# Is this an an endogeneity/simultaneity problem?

I would like to know if the logic in these two situations is correct.

Situation 1: Let's say we have a continuous dependent variable, $$y_1$$, that then has a causal impact on an unobserved variable, $$\rho$$. This unobserved variable then has a causal impact on a variable, $$y_2$$, which has a causal impact on $$y_1$$. We want to estimate $$\frac{\partial y_1}{\partial y_2}$$. So, we have a set of structural equations as follows:

$$y_1 = f(y_2, \mathbf{x_1})+ e_1$$ $$\rho = f(y_1, \mathbf{x_2})+ e_2$$ $$y_2 = f(\rho, \mathbf{x_3})+ e_3$$

where the $$\mathbf{x_i}$$ terms are exogenous and the $$e_i$$ terms are errors. By substituting the second equation into the third, we can see that we would have simultaneity and our estimates of the impact of $$y_2$$ on $$y_1$$ would be biased if we could not control for $$\rho$$ or some proxy for it in our estimate of the structural equation for $$y_1$$.

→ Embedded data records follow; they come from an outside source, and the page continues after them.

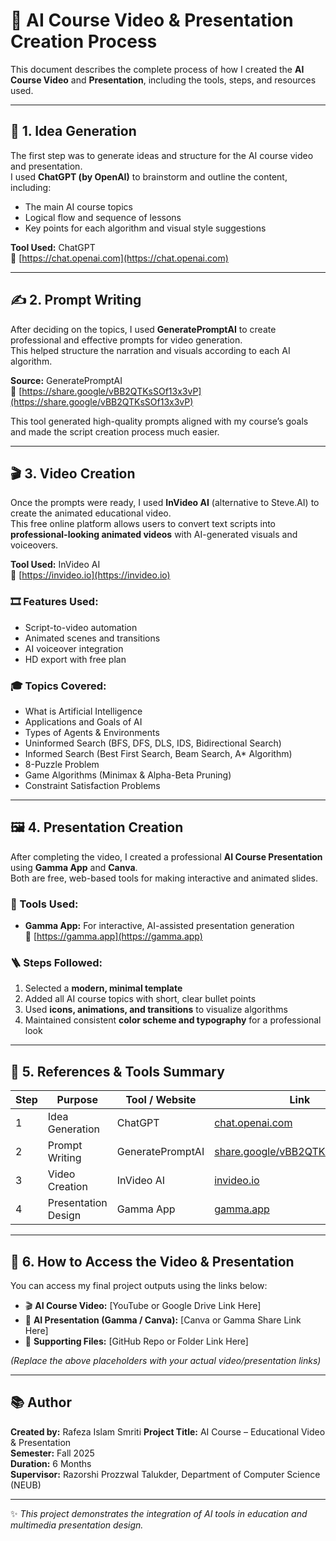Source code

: # 🎥 AI Course Video & Presentation Creation Process

This document describes the complete process of how I created the **AI Course Video** and **Presentation**, including the tools, steps, and resources used.

---

## 🧠 1. Idea Generation

The first step was to generate ideas and structure for the AI course video and presentation.  
I used **ChatGPT (by OpenAI)** to brainstorm and outline the content, including:

- The main AI course topics  
- Logical flow and sequence of lessons  
- Key points for each algorithm and visual style suggestions  

**Tool Used:** ChatGPT  
🔗 [https://chat.openai.com](https://chat.openai.com)

---

## ✍️ 2. Prompt Writing

After deciding on the topics, I used **GeneratePromptAI** to create professional and effective prompts for video generation.  
This helped structure the narration and visuals according to each AI algorithm.

**Source:** GeneratePromptAI  
🔗 [https://share.google/vBB2QTKsSOf13x3vP](https://share.google/vBB2QTKsSOf13x3vP)

This tool generated high-quality prompts aligned with my course’s goals and made the script creation process much easier.

---

## 🎬 3. Video Creation

Once the prompts were ready, I used **InVideo AI** (alternative to Steve.AI) to create the animated educational video.  
This free online platform allows users to convert text scripts into **professional-looking animated videos** with AI-generated visuals and voiceovers.

**Tool Used:** InVideo AI  
🔗 [https://invideo.io](https://invideo.io)

### 🎞️ Features Used:
- Script-to-video automation  
- Animated scenes and transitions  
- AI voiceover integration  
- HD export with free plan  

### 🎓 Topics Covered:
- What is Artificial Intelligence  
- Applications and Goals of AI  
- Types of Agents & Environments  
- Uninformed Search (BFS, DFS, DLS, IDS, Bidirectional Search)  
- Informed Search (Best First Search, Beam Search, A* Algorithm)  
- 8-Puzzle Problem  
- Game Algorithms (Minimax & Alpha-Beta Pruning)  
- Constraint Satisfaction Problems  

---

## 🖼️ 4. Presentation Creation

After completing the video, I created a professional **AI Course Presentation** using **Gamma App** and **Canva**.  
Both are free, web-based tools for making interactive and animated slides.

### 🧰 Tools Used:
- **Gamma App:** For interactive, AI-assisted presentation generation  
  🔗 [https://gamma.app](https://gamma.app)  

### 🪜 Steps Followed:
1. Selected a **modern, minimal template**  
2. Added all AI course topics with short, clear bullet points  
3. Used **icons, animations, and transitions** to visualize algorithms  
4. Maintained consistent **color scheme and typography** for a professional look  

---

## 🔗 5. References & Tools Summary

| Step | Purpose | Tool / Website | Link |
|------|----------|----------------|------|
| 1 | Idea Generation | ChatGPT | [chat.openai.com](https://chat.openai.com) |
| 2 | Prompt Writing | GeneratePromptAI | [share.google/vBB2QTKsSOf13x3vP](https://share.google/vBB2QTKsSOf13x3vP) |
| 3 | Video Creation | InVideo AI | [invideo.io](https://invideo.io) |
| 4 | Presentation Design | Gamma App  | [gamma.app](https://gamma.app) |

---

## 📂 6. How to Access the Video & Presentation

You can access my final project outputs using the links below:

- 🎬 **AI Course Video:** [YouTube or Google Drive Link Here]  
- 📑 **AI Presentation (Gamma / Canva):** [Canva or Gamma Share Link Here]  
- 🧠 **Supporting Files:** [GitHub Repo or Folder Link Here]  

*(Replace the above placeholders with your actual video/presentation links)*

---

## 📚 Author

**Created by:** Rafeza Islam Smriti
**Project Title:** AI Course – Educational Video & Presentation  
**Semester:** Fall 2025  
**Duration:** 6 Months  
**Supervisor:** Razorshi Prozzwal Talukder, Department of Computer Science (NEUB)

---

✨ *This project demonstrates the integration of AI tools in education and multimedia presentation design.*

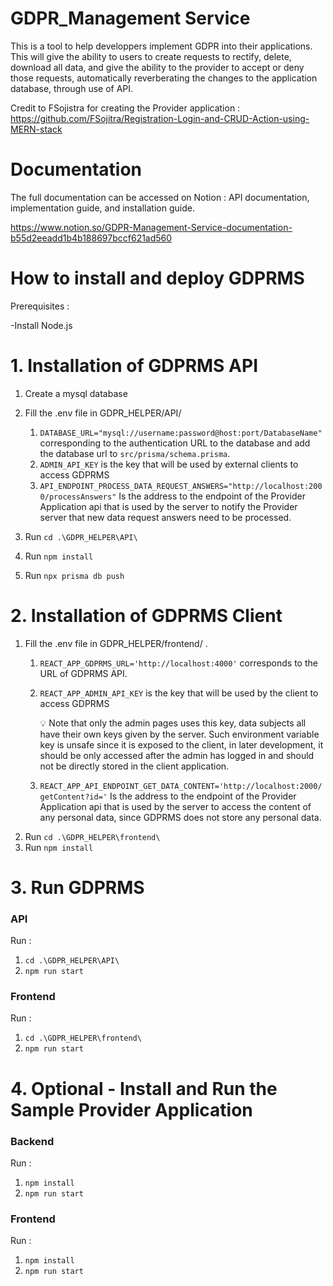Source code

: # GDPR_Management Service
This is a tool to help developpers implement GDPR into their applications. This will give the ability to users to create requests to rectify, delete, download all data,  and give the ability to the provider to accept or deny those requests, automatically reverberating the changes to the application database, through use of API.


Credit to FSojistra for creating the Provider application : https://github.com/FSojitra/Registration-Login-and-CRUD-Action-using-MERN-stack

# Documentation
The full documentation can be accessed on Notion : API documentation, implementation guide, and installation guide.


https://www.notion.so/GDPR-Management-Service-documentation-b55d2eeadd1b4b188697bccf621ad560


# How to install and deploy GDPRMS

Prerequisites : 

-Install Node.js

# 1. Installation of GDPRMS API

1. Create a mysql database
2. Fill the .env file in GDPR_HELPER/API/
    1.  `DATABASE_URL="mysql://username:password@host:port/DatabaseName"` corresponding to the authentication URL to the database and add the database url to `src/prisma/schema.prisma`.
    2. `ADMIN_API_KEY` is the key that will be used by external clients to access GDPRMS
    3. `API_ENDPOINT_PROCESS_DATA_REQUEST_ANSWERS="http://localhost:2000/processAnswers"` Is the address to the endpoint of the Provider Application api that is used by the server to notify the Provider server that new data request answers need to be processed.

1. Run `cd .\GDPR_HELPER\API\`
2. Run `npm install`
3. Run  `npx prisma db push`

# 2. Installation of GDPRMS Client

1. Fill the .env file in GDPR_HELPER/frontend/ .
    1. `REACT_APP_GDPRMS_URL='http://localhost:4000'` corresponds to the URL of GDPRMS API.
    2. `REACT_APP_ADMIN_API_KEY` is the key that will be used by the client to access GDPRMS 
        
        <aside>
        💡 Note that only the admin pages uses this key, data subjects all have their own keys given by the server. Such environment variable key is unsafe since it is exposed to the client, in later development, it should be only accessed after the admin has logged in and should not be directly stored in the client application.
        
        </aside>
        
    3. `REACT_APP_API_ENDPOINT_GET_DATA_CONTENT='http://localhost:2000/getContent?id='` Is the address to the endpoint of the Provider Application api that is used by the server to access the content of any personal data, since GDPRMS does not store any personal data.
2. Run `cd .\GDPR_HELPER\frontend\`
3. Run `npm install`

# 3. Run GDPRMS

### API

Run : 

1. `cd .\GDPR_HELPER\API\`
2. `npm run start`

### Frontend

Run : 

1. `cd .\GDPR_HELPER\frontend\`
2. `npm run start`

# 4. Optional - Install and Run the Sample Provider Application

### Backend

Run : 

1. `npm install`
2. `npm run start`

### Frontend

Run : 

1. `npm install`
2. `npm run start`

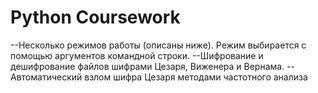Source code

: # Python Coursework

--Несколько режимов работы (описаны ниже). Режим выбирается с помощью аргументов командной строки.
--Шифрование и дешифрование файлов шифрами Цезаря, Виженера и Вернама.
--Автоматический взлом шифра Цезаря методами частотного анализа

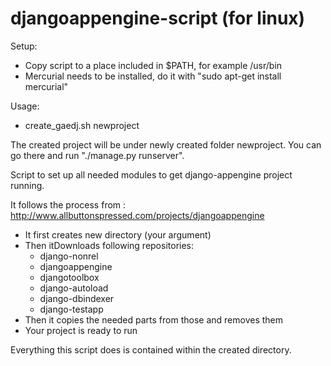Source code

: djangoappengine-script (for linux)
======================

Setup:
 - Copy script to a place included in $PATH, for example /usr/bin
 - Mercurial needs to be installed, do it with "sudo apt-get install mercurial"

Usage: 
 - create_gaedj.sh newproject

 The created project will be under newly created folder newproject. You can go there and run "./manage.py runserver".

Script to set up all needed modules to get django-appengine project running.

It follows the process from : http://www.allbuttonspressed.com/projects/djangoappengine

 - It first creates new directory (your argument)
 - Then itDownloads following repositories:
     - django-nonrel 
     - djangoappengine 
     - djangotoolbox 
     - django-autoload
     - django-dbindexer
     - django-testapp
 - Then it copies the needed parts from those and removes them
 - Your project is ready to run

 Everything this script does is contained within the created directory.

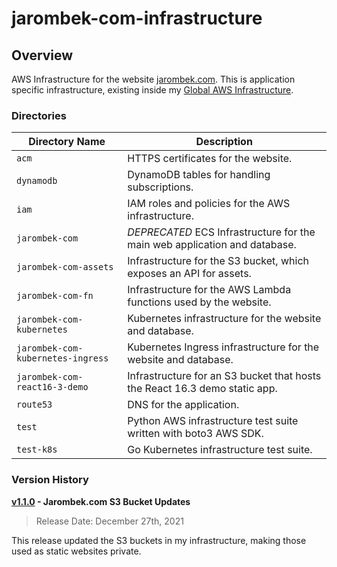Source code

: # jarombek-com-infrastructure

## Overview

AWS Infrastructure for the website [jarombek.com](https://jarombek.com).  This is application specific infrastructure, 
existing inside my [Global AWS Infrastructure](https://github.com/AJarombek/global-aws-infrastructure).

### Directories

| Directory Name                    | Description                                                                |
|-----------------------------------|----------------------------------------------------------------------------|
| `acm`                             | HTTPS certificates for the website.                                        |
| `dynamodb`                        | DynamoDB tables for handling subscriptions.                                |
| `iam`                             | IAM roles and policies for the AWS infrastructure.                         |
| `jarombek-com`                    | *DEPRECATED* ECS Infrastructure for the main web application and database. |
| `jarombek-com-assets`             | Infrastructure for the S3 bucket, which exposes an API for assets.         |
| `jarombek-com-fn`                 | Infrastructure for the AWS Lambda functions used by the website.           |
| `jarombek-com-kubernetes`         | Kubernetes infrastructure for the website and database.                    |
| `jarombek-com-kubernetes-ingress` | Kubernetes Ingress infrastructure for the website and database.            |
| `jarombek-com-react16-3-demo`     | Infrastructure for an S3 bucket that hosts the React 16.3 demo static app. |
| `route53`                         | DNS for the application.                                                   |
| `test`                            | Python AWS infrastructure test suite written with boto3 AWS SDK.           |
| `test-k8s`                        | Go Kubernetes infrastructure test suite.                                   |

### Version History

**[v1.1.0](https://github.com/AJarombek/saints-xctf-functions/tree/v1.1.0) - Jarombek.com S3 Bucket Updates**

> Release Date: December 27th, 2021

This release updated the S3 buckets in my infrastructure, making those used as static websites private.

I am particularly unsure about this last part in italics. Could we use the proxy for $$\rho$$ in the estimate of the structural equation for $$y_1$$, or would we have to do 2SLS, with the proxy for $$\rho$$ being included in the first stage but excluded in the second?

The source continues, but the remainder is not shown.